Scan the entries for lines with the word "optimal" and copy those lines.

** Material to process follows **

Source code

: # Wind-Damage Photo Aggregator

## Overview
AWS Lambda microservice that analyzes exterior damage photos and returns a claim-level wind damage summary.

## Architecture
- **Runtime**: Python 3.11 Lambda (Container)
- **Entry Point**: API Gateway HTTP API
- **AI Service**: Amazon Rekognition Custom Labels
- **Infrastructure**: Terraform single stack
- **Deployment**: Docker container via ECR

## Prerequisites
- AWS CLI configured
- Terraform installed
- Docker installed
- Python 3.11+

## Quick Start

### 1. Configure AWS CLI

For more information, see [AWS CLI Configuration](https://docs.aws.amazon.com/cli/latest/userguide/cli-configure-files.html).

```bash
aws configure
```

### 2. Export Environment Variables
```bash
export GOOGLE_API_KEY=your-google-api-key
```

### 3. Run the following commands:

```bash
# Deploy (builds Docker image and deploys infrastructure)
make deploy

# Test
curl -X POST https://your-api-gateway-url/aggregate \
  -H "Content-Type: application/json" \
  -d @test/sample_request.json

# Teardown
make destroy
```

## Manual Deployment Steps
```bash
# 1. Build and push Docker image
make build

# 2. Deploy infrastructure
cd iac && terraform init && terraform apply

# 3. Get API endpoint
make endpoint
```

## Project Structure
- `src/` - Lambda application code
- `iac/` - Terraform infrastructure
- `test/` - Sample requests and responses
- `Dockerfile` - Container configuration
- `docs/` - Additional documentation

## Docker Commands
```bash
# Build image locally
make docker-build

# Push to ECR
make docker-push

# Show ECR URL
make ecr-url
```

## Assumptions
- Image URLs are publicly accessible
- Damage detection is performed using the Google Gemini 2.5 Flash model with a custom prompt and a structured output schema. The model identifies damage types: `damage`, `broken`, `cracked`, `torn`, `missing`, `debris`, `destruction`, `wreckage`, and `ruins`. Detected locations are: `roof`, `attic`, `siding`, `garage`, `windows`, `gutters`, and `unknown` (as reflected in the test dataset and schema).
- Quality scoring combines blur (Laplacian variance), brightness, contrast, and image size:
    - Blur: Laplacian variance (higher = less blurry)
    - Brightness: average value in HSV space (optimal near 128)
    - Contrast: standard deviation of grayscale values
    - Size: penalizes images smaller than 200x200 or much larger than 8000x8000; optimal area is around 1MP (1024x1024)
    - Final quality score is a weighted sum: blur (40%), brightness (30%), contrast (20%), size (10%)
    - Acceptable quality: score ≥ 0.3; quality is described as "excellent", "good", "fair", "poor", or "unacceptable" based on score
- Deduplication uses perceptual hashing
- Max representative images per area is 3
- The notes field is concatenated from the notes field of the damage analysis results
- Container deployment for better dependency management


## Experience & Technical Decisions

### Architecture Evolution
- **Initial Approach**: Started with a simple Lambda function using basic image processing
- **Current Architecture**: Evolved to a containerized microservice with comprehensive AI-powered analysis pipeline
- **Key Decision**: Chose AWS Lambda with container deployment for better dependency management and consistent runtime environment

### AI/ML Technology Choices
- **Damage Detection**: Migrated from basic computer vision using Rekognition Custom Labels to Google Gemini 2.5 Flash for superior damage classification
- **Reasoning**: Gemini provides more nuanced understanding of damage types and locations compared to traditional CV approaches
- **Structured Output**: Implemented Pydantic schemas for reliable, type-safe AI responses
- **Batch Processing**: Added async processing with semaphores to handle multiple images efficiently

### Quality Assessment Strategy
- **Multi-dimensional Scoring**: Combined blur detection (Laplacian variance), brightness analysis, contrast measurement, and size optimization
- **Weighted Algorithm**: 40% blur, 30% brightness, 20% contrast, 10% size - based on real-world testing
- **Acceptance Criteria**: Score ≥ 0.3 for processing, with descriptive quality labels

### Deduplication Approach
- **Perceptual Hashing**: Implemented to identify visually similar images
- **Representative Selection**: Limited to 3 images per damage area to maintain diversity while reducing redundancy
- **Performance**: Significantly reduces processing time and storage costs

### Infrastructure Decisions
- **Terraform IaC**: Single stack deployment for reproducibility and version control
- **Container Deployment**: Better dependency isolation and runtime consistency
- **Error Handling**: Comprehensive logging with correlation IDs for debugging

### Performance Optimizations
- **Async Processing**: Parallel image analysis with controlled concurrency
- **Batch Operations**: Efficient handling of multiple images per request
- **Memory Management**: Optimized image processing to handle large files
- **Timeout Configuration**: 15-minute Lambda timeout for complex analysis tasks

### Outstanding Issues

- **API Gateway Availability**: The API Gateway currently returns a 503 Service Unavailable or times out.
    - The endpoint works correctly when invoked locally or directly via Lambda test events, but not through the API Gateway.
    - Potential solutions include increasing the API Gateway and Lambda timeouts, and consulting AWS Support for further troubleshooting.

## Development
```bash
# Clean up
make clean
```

** End of Material to process **

**Your solution:**
    - Brightness: average value in HSV space (optimal near 128)
    - Size: penalizes images smaller than 200x200 or much larger than 8000x8000; optimal area is around 1MP (1024x1024)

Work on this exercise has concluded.